Background MITS announced the
Altair 8800 in January 1975 and started selling kits soon after. Marketed to electronics hobbyists through trade magazines like
Popular Electronics, the company founders felt there would be limited appeal and expected to sell only a few hundred systems. Instead, they received orders for thousands in the first month. Sales were so much greater than expected that MITS was unable to clear the order backlog for the better part of the year. The Altair sparked off such intense interest in the microcomputer world that a number of other companies jumped in to fill the sales backlog, building machines that were clones of the Altair. The primary component of this design is the S-100 bus, so named because it uses a 100-pin
edge connector that MITS found at bargain prices when they were designing the machine.
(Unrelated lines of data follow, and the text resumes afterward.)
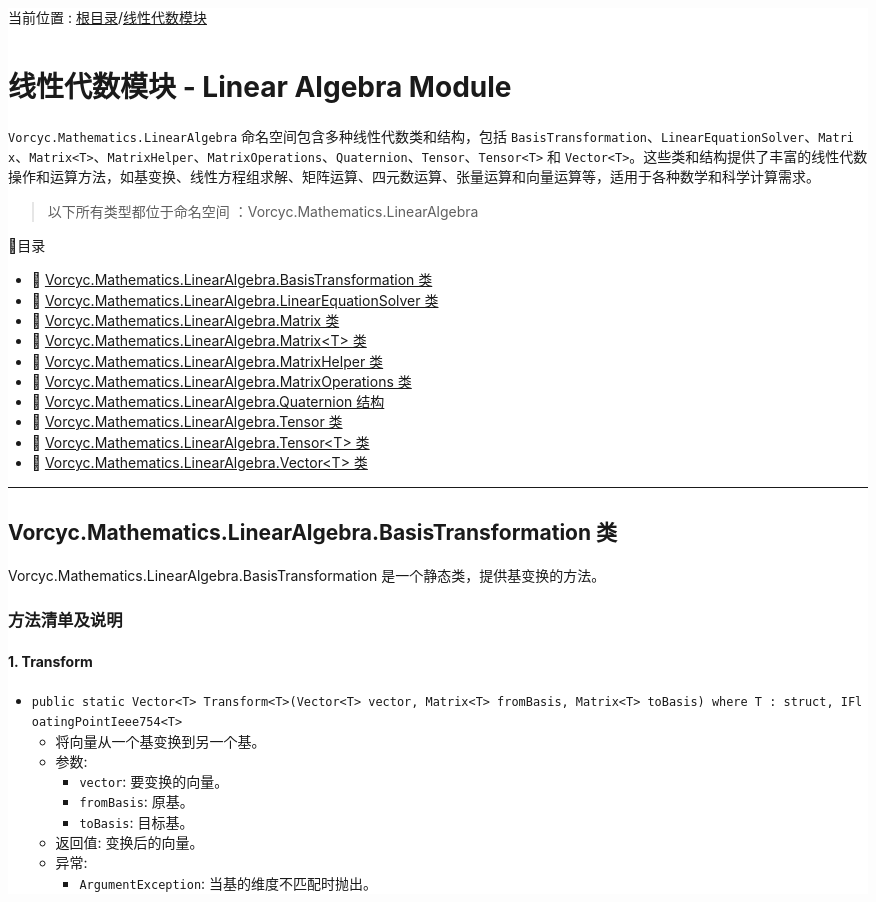 ﻿当前位置 : [根目录](README.md)/[线性代数模块](Module_LinearAlgebra.md)

# 线性代数模块 - Linear Algebra Module

`Vorcyc.Mathematics.LinearAlgebra` 命名空间包含多种线性代数类和结构，包括 `BasisTransformation`、`LinearEquationSolver`、`Matrix`、`Matrix<T>`、`MatrixHelper`、`MatrixOperations`、`Quaternion`、`Tensor`、`Tensor<T>` 和 `Vector<T>`。这些类和结构提供了丰富的线性代数操作和运算方法，如基变换、线性方程组求解、矩阵运算、四元数运算、张量运算和向量运算等，适用于各种数学和科学计算需求。


> 以下所有类型都位于命名空间 ：Vorcyc.Mathematics.LinearAlgebra


:ledger:目录  
- :bookmark: [Vorcyc.Mathematics.LinearAlgebra.BasisTransformation 类](#vorcycmathematicslinearalgebrabasistransformation-类)
- :bookmark: [Vorcyc.Mathematics.LinearAlgebra.LinearEquationSolver 类](#vorcycmathematicslinearalgebralinearequationsolver-类)
- :bookmark: [Vorcyc.Mathematics.LinearAlgebra.Matrix 类](#vorcycmathematicslinearalgebramatrix-类)
- :bookmark: [Vorcyc.Mathematics.LinearAlgebra.Matrix&lt;T> 类](#vorcycmathematicslinearalgebramatrixt-类)
- :bookmark: [Vorcyc.Mathematics.LinearAlgebra.MatrixHelper 类](#vorcycmathematicslinearalgebramatrixhelper-类)
- :bookmark: [Vorcyc.Mathematics.LinearAlgebra.MatrixOperations 类](#vorcycmathematicslinearalgebramatrixoperations-类)
- :bookmark: [Vorcyc.Mathematics.LinearAlgebra.Quaternion 结构](#vorcycmathematicslinearalgebraquaternion-结构)
- :bookmark: [Vorcyc.Mathematics.LinearAlgebra.Tensor 类](#vorcycmathematicslinearalgebratensor-类)
- :bookmark: [Vorcyc.Mathematics.LinearAlgebra.Tensor&lt;T> 类](#vorcycmathematicslinearalgebratensort-类)
- :bookmark: [Vorcyc.Mathematics.LinearAlgebra.Vector&lt;T> 类](#vorcycmathematicslinearalgebravectort-类)

---


## Vorcyc.Mathematics.LinearAlgebra.BasisTransformation 类

Vorcyc.Mathematics.LinearAlgebra.BasisTransformation 是一个静态类，提供基变换的方法。

### 方法清单及说明

#### 1. Transform
- `public static Vector<T> Transform<T>(Vector<T> vector, Matrix<T> fromBasis, Matrix<T> toBasis) where T : struct, IFloatingPointIeee754<T>`
  - 将向量从一个基变换到另一个基。
  - 参数:
    - `vector`: 要变换的向量。
    - `fromBasis`: 原基。
    - `toBasis`: 目标基。
  - 返回值: 变换后的向量。
  - 异常:
    - `ArgumentException`: 当基的维度不匹配时抛出。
Unfortunately, the pins are connected from the
backplane with a disorganized layout, and it has a number of problems that make it unreliable. Standardization led to a flourishing of companies selling into the S-100 market. The introduction of
floppy disk controllers and the disk-based CP/M operating system dramatically improved the system's capabilities and started the process of turning them into practical small-business tools. By the late 1970s they were beginning to displace
minicomputers and other systems in a number of roles.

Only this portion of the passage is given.